Antònia Abelló Filella (pseudonyms, Colombina, Pepeta Roig, and Sònia; Reus, 12 September 1913 - Reus, 12 March 1984) was a Spanish political activist, republican journalist and feminist also known as a pianist and writer.

==Career==
In 1932, she was a member of the Foment Nacionalista Republicà (Republican Nationalist Development). In her literary work, she wrote for Feminal, Foment, La Dona Catalana, and La Jornada. In the magazine Estudis, she signed under the pseudonym "Sònia". In her articles and short stories, Abelló defended the role of women in the new republican society, and defined her with her own ideas, as being cultured, active and sporty. Abello foresaw the pitfalls in her writings.

She worked as a journalist with accreditation and card from the Association of Journalists of Reus, the first woman to obtain it. During these years, the Reus City Council gave her a scholarship to study music at the Conservatori Superior de Música del Liceu and she excelled as a pianist. In 1935, she dedicated himself to teaching music and piano in Reus. In 1936, she started working at the Department of Labor of the Generalitat de Catalunya. She belonged to the Unió de Dones de Catalunya; created in 1937, it was a group of anti-fascist women that brought together women of various ideologies. During the Spanish Civil War, she wrote for Setmanari Abril, in Barcelona.

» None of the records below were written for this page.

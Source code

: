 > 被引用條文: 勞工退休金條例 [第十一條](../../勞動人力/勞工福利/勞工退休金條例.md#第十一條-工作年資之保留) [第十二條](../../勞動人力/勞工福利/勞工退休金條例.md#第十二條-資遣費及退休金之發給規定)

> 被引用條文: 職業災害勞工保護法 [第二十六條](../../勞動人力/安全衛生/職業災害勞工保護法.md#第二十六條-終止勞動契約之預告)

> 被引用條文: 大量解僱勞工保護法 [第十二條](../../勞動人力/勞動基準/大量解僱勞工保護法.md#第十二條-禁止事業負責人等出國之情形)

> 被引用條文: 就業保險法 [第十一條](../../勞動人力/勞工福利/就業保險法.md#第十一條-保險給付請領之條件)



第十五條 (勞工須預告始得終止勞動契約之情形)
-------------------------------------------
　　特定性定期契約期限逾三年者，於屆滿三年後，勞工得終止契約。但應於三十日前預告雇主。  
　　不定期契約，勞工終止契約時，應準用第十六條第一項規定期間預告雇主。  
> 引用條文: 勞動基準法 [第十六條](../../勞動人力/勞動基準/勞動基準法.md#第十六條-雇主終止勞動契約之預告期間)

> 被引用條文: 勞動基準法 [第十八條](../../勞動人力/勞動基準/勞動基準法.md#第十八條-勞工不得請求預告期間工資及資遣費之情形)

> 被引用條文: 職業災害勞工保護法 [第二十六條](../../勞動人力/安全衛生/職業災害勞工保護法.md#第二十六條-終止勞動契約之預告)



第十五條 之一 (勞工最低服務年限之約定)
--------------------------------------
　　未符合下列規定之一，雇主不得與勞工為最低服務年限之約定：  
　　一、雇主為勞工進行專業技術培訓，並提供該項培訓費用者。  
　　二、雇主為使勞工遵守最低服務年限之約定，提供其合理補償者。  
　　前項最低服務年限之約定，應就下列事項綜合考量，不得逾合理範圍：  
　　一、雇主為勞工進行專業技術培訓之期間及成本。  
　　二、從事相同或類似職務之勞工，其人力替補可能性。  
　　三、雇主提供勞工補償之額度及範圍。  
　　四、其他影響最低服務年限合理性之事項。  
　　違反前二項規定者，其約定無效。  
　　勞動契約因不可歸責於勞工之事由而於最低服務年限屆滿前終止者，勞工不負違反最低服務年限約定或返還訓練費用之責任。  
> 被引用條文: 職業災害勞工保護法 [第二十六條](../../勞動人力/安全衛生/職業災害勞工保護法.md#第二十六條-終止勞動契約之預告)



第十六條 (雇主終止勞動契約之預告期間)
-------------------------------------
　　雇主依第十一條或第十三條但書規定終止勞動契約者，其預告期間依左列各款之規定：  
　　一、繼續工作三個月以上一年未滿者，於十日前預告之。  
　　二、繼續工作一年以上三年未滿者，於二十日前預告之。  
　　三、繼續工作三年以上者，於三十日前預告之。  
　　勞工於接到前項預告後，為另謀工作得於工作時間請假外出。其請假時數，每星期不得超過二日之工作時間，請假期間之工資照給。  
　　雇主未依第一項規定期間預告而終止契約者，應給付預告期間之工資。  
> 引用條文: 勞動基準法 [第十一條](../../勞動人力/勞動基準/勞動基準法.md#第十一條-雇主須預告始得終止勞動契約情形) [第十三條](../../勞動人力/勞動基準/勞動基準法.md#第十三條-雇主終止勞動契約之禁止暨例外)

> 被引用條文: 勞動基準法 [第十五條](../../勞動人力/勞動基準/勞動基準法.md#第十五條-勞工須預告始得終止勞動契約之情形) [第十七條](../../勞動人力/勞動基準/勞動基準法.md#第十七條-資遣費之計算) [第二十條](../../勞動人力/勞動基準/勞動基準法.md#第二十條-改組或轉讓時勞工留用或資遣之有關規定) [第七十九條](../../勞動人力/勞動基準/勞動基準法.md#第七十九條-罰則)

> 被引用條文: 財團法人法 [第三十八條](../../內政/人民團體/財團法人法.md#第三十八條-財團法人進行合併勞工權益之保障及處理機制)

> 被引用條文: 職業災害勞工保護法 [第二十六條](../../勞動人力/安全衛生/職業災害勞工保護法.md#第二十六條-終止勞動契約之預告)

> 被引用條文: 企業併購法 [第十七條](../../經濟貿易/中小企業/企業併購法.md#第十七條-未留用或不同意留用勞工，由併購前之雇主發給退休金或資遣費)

In 1939, she was the victim of denunciation, tried and convicted in a council of war by the Francoists and imprisoned until 1941 in the Convent of the Oblates in Tarragona, converted into a women's prison by the Franco government. She was subsequently forbidden to give music lessons and made a living working in the silk industry. In later life, she dedicated himself to writing a memoir, which, together with other literary and journalistic columns, was published by the Reus City Council in 2009 under the title La Sala llarga i altres escrits (La Sala llarga and others writings); the work was in the form of a diary of her stay in prison and of her youth during the Second Republic.

==Death and legacy==
She died in Barcelona in 1984 and was buried in the Reus cemetery. A street in the city of Reus bears her name. Since 2007, the Casal de les Dones de Reus, with the support of the city council, has been calling for the Antònia Abelló Filella Short Story Award, which is aimed solely at women to encourage and promote female writing.